In response to my January 3 post, Texas Remarkably Fails to Mention in Amicus Brief Against Voting Rights Act That Court Found It Engaged in Purposeful Racial Discrimination in Voting Last Year, Texas Solicitor General Jonathan Mitchell sends along the following reply (posted with his permission):
Thanks for your interest in the amicus brief that Texas filed with the Supreme Court in Shelby County v. Holder.
Your blog posting expresses surprise at the amicus brief’s lack of discussion of the Texas redistricting litigation and the discriminatory-purpose finding issued by the district court in that case. But as you know, Texas has already filed both a jurisdictional statement and a reply brief with the Supreme Court that explain in great detail why the district court’s discriminatory-purpose finding was mistaken. Indeed, the district court in the redistricting case itself admitted that there was “no direct evidence” of discriminatory purpose, and the analysis in its opinion improperly equated partisan motivations with racially discriminatory motivations. The Justices are well aware of the discriminatory-purpose finding in the redistricting litigation, and they are equally aware of the State’s response to it. Your insinuation that the State’s lawyers are attempting to sweep this under the rug is unwarranted.
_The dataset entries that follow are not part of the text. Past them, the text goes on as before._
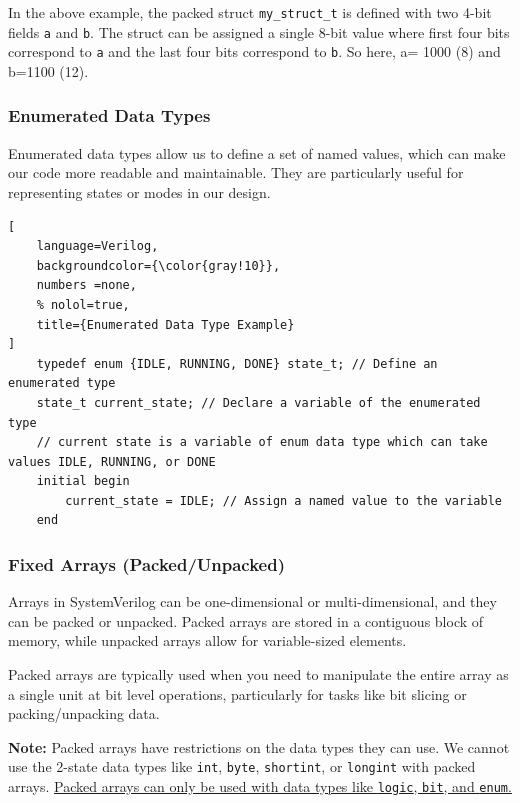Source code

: \documentclass[12pt, a4paper]{article}
\begin{document}
In the above example, the packed struct \texttt{my\_struct\_t} is defined with two 4-bit fields \texttt{a} and \texttt{b}. The struct can be assigned a single 8-bit value where first four bits correspond to \texttt{a} and the last four bits correspond to \texttt{b}. So here, a= 1000 (8) and b=1100 (12).

\vspace{1em}

\subsubsection{Enumerated Data Types}

Enumerated data types allow us to define a set of named values, which can make our code more readable and maintainable. They are particularly useful for representing states or modes in our design.

\begin{lstlisting}[
    language=Verilog,
    backgroundcolor={\color{gray!10}},
    numbers =none,
    % nolol=true,
    title={Enumerated Data Type Example}
]
    typedef enum {IDLE, RUNNING, DONE} state_t; // Define an enumerated type
    state_t current_state; // Declare a variable of the enumerated type
    // current state is a variable of enum data type which can take values IDLE, RUNNING, or DONE
    initial begin
        current_state = IDLE; // Assign a named value to the variable
    end
\end{lstlisting}

\subsubsection{Fixed Arrays (Packed/Unpacked)}

Arrays in SystemVerilog can be one-dimensional or multi-dimensional, and they can be packed or unpacked. Packed arrays are stored in a contiguous block of memory, while unpacked arrays allow for variable-sized elements. 

Packed arrays are typically used when you need to manipulate the entire array as a single unit at bit level operations, particularly for tasks like bit slicing or packing/unpacking data.

\textbf{Note:} Packed arrays have restrictions on the data types they can use. We cannot use the 2-state data types like \texttt{int}, \texttt{byte}, \texttt{shortint}, or \texttt{longint} with packed arrays. \ul{Packed arrays can only be used with data types like \texttt{logic}, \texttt{bit}, and \texttt{enum}.}
\end{document}
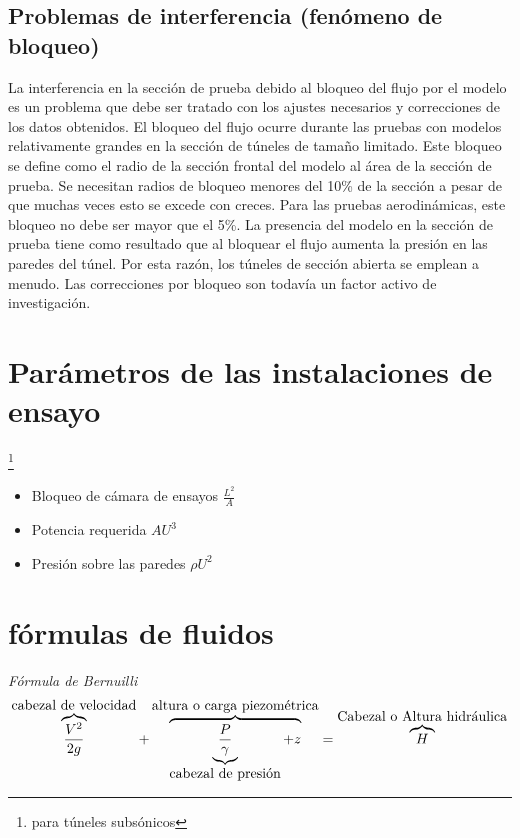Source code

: \documentclass[10pt,a4paper]{article}
\begin{document}
\subsection{Problemas de interferencia (fenómeno de bloqueo)}
La interferencia en la sección de prueba debido al bloqueo del flujo por el modelo es un problema que debe ser tratado con los ajustes necesarios y correcciones de los datos obtenidos. El bloqueo del flujo ocurre durante las pruebas con modelos relativamente grandes en la sección de túneles de tamaño limitado. Este bloqueo se define como el radio de la sección frontal del modelo al área de la sección de prueba. Se necesitan radios de bloqueo menores del 10\% de la sección a pesar de que muchas veces esto se excede con creces. Para las pruebas aerodinámicas, este bloqueo no debe ser mayor que el 5\%. La presencia del modelo en la sección de prueba tiene como resultado que al bloquear el flujo aumenta la presión en las paredes del túnel. Por esta razón, los túneles de sección abierta se emplean a menudo. Las correcciones por bloqueo son todavía un factor activo de investigación.
\section{Parámetros de las instalaciones de ensayo}
\footnote{para túneles subsónicos}
\begin{itemize}
\item
Bloqueo de cámara de ensayos $\frac{L^{2}}{A}$
\item
Potencia requerida $AU^{3}$
\item
Presión sobre las paredes $\rho U^{2}$
\end{itemize}
\section{fórmulas de fluidos}
\textit{Fórmula de Bernuilli}
\begin{equation}
\label{bernu}
\overbrace{{V^2 \over 2 g}}^{\mbox{cabezal de velocidad}}+\overbrace{\underbrace{\frac{P}{\gamma}}_{\mbox{cabezal de presión}} + z}^{\mbox{altura o carga piezométrica}} = \overbrace{H}^{\mbox{Cabezal o Altura hidráulica}}
\end{equation}
\vspace{2cm}
\end{document}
Our amicus brief (like most amici briefs filed in the Supreme Court) was narrowly focused: It was written to explain the unique burdens of the preclearance regime and to explain how the Department of Justice has aggravated rather than mitigated these burdens after Northwest Austin. The brief used Texas’s experience with its voter-identification law to illustrate these features of the section 5 regime. Whether those burdens can be justified is a question that Shelby County’s brief and the other amici briefs have capably addressed. It was not necessary to repeat our discussion of the redistricting decision in the Shelby County amicus brief, especially when discriminatory-purpose claims will remain viable in section 2 litigation after section 5 is struck down.